Task description:
Work through the listing below, copying each line that carries the word "decision".
·····
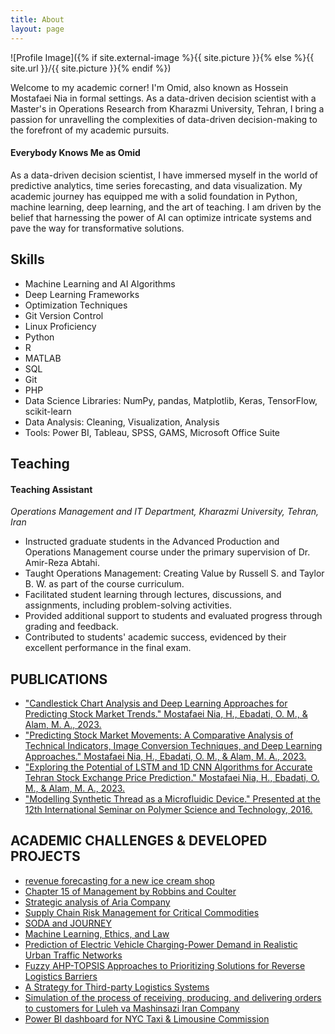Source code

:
 ```yaml
---
title: About
layout: page
---
```

![Profile Image]({% if site.external-image %}{{ site.picture }}{% else %}{{ site.url }}/{{ site.picture }}{% endif %})

<p>Welcome to my academic corner! I'm Omid, also known as Hossein Mostafaei Nia in formal settings. As a data-driven decision scientist with a Master's in Operations Research from Kharazmi University, Tehran, I bring a passion for unravelling the complexities of data-driven decision-making to the forefront of my academic pursuits.</p>

<h4>Everybody Knows Me as Omid</h4>
	
<p>As a data-driven decision scientist, I have immersed myself in the world of predictive analytics, time series forecasting, and data visualization. My academic journey has equipped me with a solid foundation in Python, machine learning, deep learning, and the art of teaching. I am driven by the belief that harnessing the power of AI can optimize intricate systems and pave the way for transformative solutions.</p>

<h2>Skills</h2>

<ul class="skill-list">
	<li>Machine Learning and AI Algorithms</li>
	<li>Deep Learning Frameworks</li>
	<li>Optimization Techniques</li>
	<li>Git Version Control</li>
	<li>Linux Proficiency</li>
	<li>Python</li>
	<li>R</li>
	<li>MATLAB</li>
	<li>SQL</li>
	<li>Git</li>
	<li>PHP</li>
	<li>Data Science Libraries: NumPy, pandas, Matplotlib, Keras, TensorFlow, scikit-learn</li>
	<li>Data Analysis: Cleaning, Visualization, Analysis</li>
	<li>Tools: Power BI, Tableau, SPSS, GAMS, Microsoft Office Suite</li>
</ul>

<h2>Teaching</h2>

<h4>Teaching Assistant</h4>
<em>Operations Management and IT Department, Kharazmi University, Tehran, Iran</em>
<ul>
	<li>Instructed graduate students in the Advanced Production and Operations Management course under the primary supervision of Dr. Amir-Reza Abtahi.</li>
	<li>Taught Operations Management: Creating Value by Russell S. and Taylor B. W. as part of the course curriculum.</li>
	<li>Facilitated student learning through lectures, discussions, and assignments, including problem-solving activities.</li>
	<li>Provided additional support to students and evaluated progress through grading and feedback.</li>
	<li>Contributed to students' academic success, evidenced by their excellent performance in the final exam.</li>
</ul>
	
<h2>PUBLICATIONS</h2>

<ul>
	<li><a href="https://omidmno2.github.io/Candlestick-Chart-Analysis/">"Candlestick Chart Analysis and Deep Learning Approaches for Predicting Stock Market Trends." Mostafaei Nia, H., Ebadati, O. M., & Alam, M. A., 2023.</a></li>
	<li><a href="https://omidmno2.github.io/Image-Conversion-Techniques/">"Predicting Stock Market Movements: A Comparative Analysis of Technical Indicators, Image Conversion Techniques, and Deep Learning Approaches." Mostafaei Nia, H., Ebadati, O. M., & Alam, M. A., 2023.</a></li>
	<li><a href="https://omidmno2.github.io/LSTM-and-1D-CNN/">"Exploring the Potential of LSTM and 1D CNN Algorithms for Accurate Tehran Stock Exchange Price Prediction." Mostafaei Nia, H., Ebadati, O. M., & Alam, M. A., 2023.</a></li>
	<li><a href="https://omidmno2.github.io/Modelling-Synthetic-Thread/">"Modelling Synthetic Thread as a Microfluidic Device." Presented at the 12th International Seminar on Polymer Science and Technology, 2016.</a></li>
</ul>

<h2>ACADEMIC CHALLENGES & DEVELOPED PROJECTS</h2>

<ul>
	<li><a href="https://omidmno2.github.io/conducted-revenue-forecasting/">revenue forecasting for a new ice cream shop</a></li>
	<li><a href="https://omidmno2.github.io/Management-by-Robbins/">Chapter 15 of Management by Robbins and Coulter</a></li>
	<li><a href="https://omidmno2.github.io/strategic-analysis/">Strategic analysis of Aria Company</a></li>
	<li><a href="https://omidmno2.github.io/Supply-Chain-Risk-Management/">Supply Chain Risk Management for Critical Commodities</a></li>
	<li><a href="https://omidmno2.github.io/SODA-and-JOURNEY/">SODA and JOURNEY</a></li>
	<li><a href="https://omidmno2.github.io/Ethics/">Machine Learning, Ethics, and Law</a></li>
	<li><a href="https://omidmno2.github.io/Traffic-Networks/">Prediction of Electric Vehicle Charging-Power Demand in Realistic Urban Traffic Networks</a></li>
	<li><a href="https://omidmno2.github.io/Fuzzy-AHP-TOPSIS/">Fuzzy AHP-TOPSIS Approaches to Prioritizing Solutions for Reverse Logistics Barriers</a></li>
	<li><a href="https://omidmno2.github.io/Third-party-Logistics/">A Strategy for Third-party Logistics Systems</a></li>
	<li><a href="https://omidmno2.github.io/Luleh-va-Mashinsazi/">Simulation of the process of receiving, producing, and delivering orders to customers for Luleh va Mashinsazi Iran Company</a></li>
	<li><a href="https://omidmno2.github.io/Power-BI-dashboard/">Power BI dashboard for NYC Taxi & Limousine Commission</a></li>
</ul>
·····
Response to the exercise:
<p>Welcome to my academic corner! I'm Omid, also known as Hossein Mostafaei Nia in formal settings. As a data-driven decision scientist with a Master's in Operations Research from Kharazmi University, Tehran, I bring a passion for unravelling the complexities of data-driven decision-making to the forefront of my academic pursuits.</p>
<p>As a data-driven decision scientist, I have immersed myself in the world of predictive analytics, time series forecasting, and data visualization. My academic journey has equipped me with a solid foundation in Python, machine learning, deep learning, and the art of teaching. I am driven by the belief that harnessing the power of AI can optimize intricate systems and pave the way for transformative solutions.</p>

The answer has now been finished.